* _Problem to solve_
Give an exact copy of the lines of the records below, starting at the line containing "de mínima acción" and running to the end.
[The input — start]
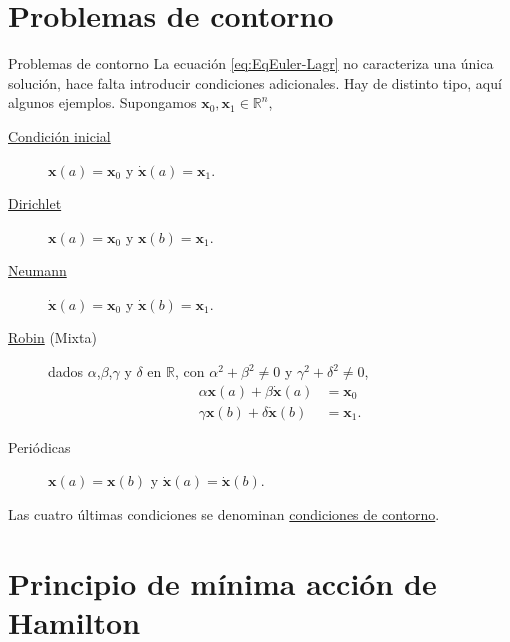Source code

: \documentclass[handout,hyperref={colorlinks=true}]{beamer}
\newcommand{\rr}{\mathbb{R}}
\renewcommand{\b}[1]{\boldsymbol{#1}}
\begin{document}
\section{Problemas de contorno}
\begin{frame}{Problemas de contorno}
La ecuación \eqref{eq:EqEuler-Lagr} no caracteriza una única solución, hace falta introducir condiciones adicionales. Hay de distinto tipo, aquí algunos ejemplos. Supongamos $\b{x}_0,\b{x}_1\in\rr^n$,

\begin{description}

\item[\href{https://en.wikipedia.org/wiki/Initial_value_problem}{Condición inicial}] $\b{x}(a)=\b{x}_0$ y $\b{\dot{x}}(a)=\b{x}_1$. 

\item[\href{https://es.wikipedia.org/wiki/Condici\%C3\%B3n_de_frontera_de_Dirichlet}{Dirichlet}] $\b{x}(a)=\b{x}_0$ y $\b{x}(b)=\b{x}_1$. 

\item[\href{https://es.wikipedia.org/wiki/Condici\%C3\%B3n_de_frontera_de_Neumann}{Neumann}] $\b{\dot{x}}(a)=\b{x}_0$ y $\b{\dot{x}}(b)=\b{x}_1$. 

\item[\href{https://es.wikipedia.org/wiki/Condici\%C3\%B3n_de_frontera_de_Robin}{Robin} (Mixta)] dados $\alpha$,$\beta$,$\gamma$ y $\delta$ en $\rr$, con $\alpha^2+\beta^2\neq 0$ y $\gamma^2+\delta^2\neq 0$,
\[\begin{array}{cc}
\alpha\b{x}(a)+\beta\b{\dot{x}}(a)&=\b{x}_0\\
\gamma\b{x}(b)+\delta\b{\dot{x}}(b)&=\b{x}_1.
  \end{array}
\]
\item[Periódicas] $\b{x}(a)=\b{x}(b)$ y $\b{\dot{x}}(a)=\b{\dot{x}}(b)$.
\end{description}
Las cuatro últimas condiciones se denominan \href{https://es.wikipedia.org/wiki/Problema_de_condici\%C3\%B3n_de_frontera}{condiciones de contorno}.
\end{frame}

\section{Principio de mínima acción de Hamilton}
\end{document}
[The input — finish]
* _Written solution_
\section{Principio de mínima acción de Hamilton}
\end{document}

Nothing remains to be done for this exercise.